- Interactive map of Hayes Arboretum
- Type: Arboretum
- Location: Richmond, Indiana
- Created: June 1915
- Operator: Stanley W. Hayes Research Foundation
- Open: Tue-Sat, 9AM-5PM
- Website: Official website

= Hayes Arboretum =

Arboretum in Richmond, Indiana, U.S.

The Hayes Arboretum is an arboretum of 330 acres located in Richmond, Indiana, United States. The main (west) entrance is open free to the public Tuesdays through Saturdays, 9:00 A.M. to 5:00 P.M., while the east entrance, which provides access to both hiking and mountain biking trails, is open daily from dawn to dusk. It is the primary project of the Stanley W. Hayes Research Foundation, a private operating foundation. The Foundation owns a total of 466 acres of property in Wayne County, IN.

==Description==
The Arboretum is an educational facility and a managed nature preserve, collecting native wild plants indigenous to Wayne county and the Whitewater Valley Drainage Basin (an area encompassing 14 counties in west-central Ohio and east-central Indiana). It had claimed to include 172 species of trees, plants and shrubs native to the basin, but a 2007 study actually found 525 species. It also contains a renovated 1833 dairy barn, Beech-Maple Trail (3/4 mile), Habitat Trail (1 mile), Springhouse Trail (1/4 mile), and History Trail (1 mile).

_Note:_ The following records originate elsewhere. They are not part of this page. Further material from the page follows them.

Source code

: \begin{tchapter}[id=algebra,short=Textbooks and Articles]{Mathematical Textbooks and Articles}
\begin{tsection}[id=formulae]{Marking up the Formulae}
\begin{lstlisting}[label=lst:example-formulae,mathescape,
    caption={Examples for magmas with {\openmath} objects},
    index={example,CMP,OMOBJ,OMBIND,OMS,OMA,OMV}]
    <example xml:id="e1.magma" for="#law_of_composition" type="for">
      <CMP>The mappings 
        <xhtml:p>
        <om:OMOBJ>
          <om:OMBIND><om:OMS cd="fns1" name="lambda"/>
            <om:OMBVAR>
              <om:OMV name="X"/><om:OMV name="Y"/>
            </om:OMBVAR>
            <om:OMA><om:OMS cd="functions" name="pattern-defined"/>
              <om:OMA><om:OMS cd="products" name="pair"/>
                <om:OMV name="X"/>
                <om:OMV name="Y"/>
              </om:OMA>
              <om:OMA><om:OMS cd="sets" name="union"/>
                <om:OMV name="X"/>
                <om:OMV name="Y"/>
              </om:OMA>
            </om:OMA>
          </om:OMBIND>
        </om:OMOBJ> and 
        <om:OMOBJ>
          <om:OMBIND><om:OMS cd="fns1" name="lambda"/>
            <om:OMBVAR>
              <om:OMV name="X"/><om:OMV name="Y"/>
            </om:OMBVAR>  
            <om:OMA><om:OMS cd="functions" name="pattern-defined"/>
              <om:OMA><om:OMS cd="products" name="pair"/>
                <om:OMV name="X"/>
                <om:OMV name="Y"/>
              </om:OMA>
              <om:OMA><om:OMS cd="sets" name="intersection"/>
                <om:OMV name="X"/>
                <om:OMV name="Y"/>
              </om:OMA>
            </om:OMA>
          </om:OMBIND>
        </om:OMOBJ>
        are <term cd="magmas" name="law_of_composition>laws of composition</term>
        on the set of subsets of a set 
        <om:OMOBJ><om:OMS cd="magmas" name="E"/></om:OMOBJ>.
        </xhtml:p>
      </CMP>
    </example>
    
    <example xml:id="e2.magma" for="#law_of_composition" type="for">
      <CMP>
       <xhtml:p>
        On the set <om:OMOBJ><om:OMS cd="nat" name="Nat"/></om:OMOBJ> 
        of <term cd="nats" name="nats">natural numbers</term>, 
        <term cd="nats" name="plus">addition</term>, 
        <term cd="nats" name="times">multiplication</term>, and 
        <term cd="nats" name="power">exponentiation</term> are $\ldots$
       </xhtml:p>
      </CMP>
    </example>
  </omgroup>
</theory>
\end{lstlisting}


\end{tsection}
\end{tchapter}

The Arboretum was first established in June 1915 when Stanley Wolcott Hayes began purchasing tracts of land to preserve the local old growth Beech-Maple Forest. He began reforesting the land, planting thousands of native trees and creating experimental plots, hoping to restore the land as when the first pioneers arrived. His estate, now Hayes Arboretum, includes:

- Beech-maple forest — trees up to 450 years old. Approximately 60 acre of old-growth forest are located within the Arboretum grounds.
- Oak-Tulip Experiment — White Oaks and Tulip trees, planted in 1922–23 as an experiment in hardwood reforestation.
- Mabelle Hayes Fern Garden — an under story of dogwoods in this area, with a fern garden featuring ferns and their allies native to the Whitewater River valley, including 20 species that have been naturalized along the trail with a variety of spring flowers. A few of the ferns are evergreen and in evidence all year long.
- Paul C. McClure Native Woody Plant Preserve — a nature reserve with tree, shrubs, and vines native to the Whitewater Valley Drainage Basin. It serves as an example of how these trees would grow over hundreds of years with plenty of space.
- Hayes Arboretum and Waterworks Mounds — two mounds attributed to the Adena and the Hopewell people are located on the East Side of the property. Excavated by James Heilman from 1965 to 1966, multiple artifacts were discovered inside each of the mounds, including tools, bones, and stone points.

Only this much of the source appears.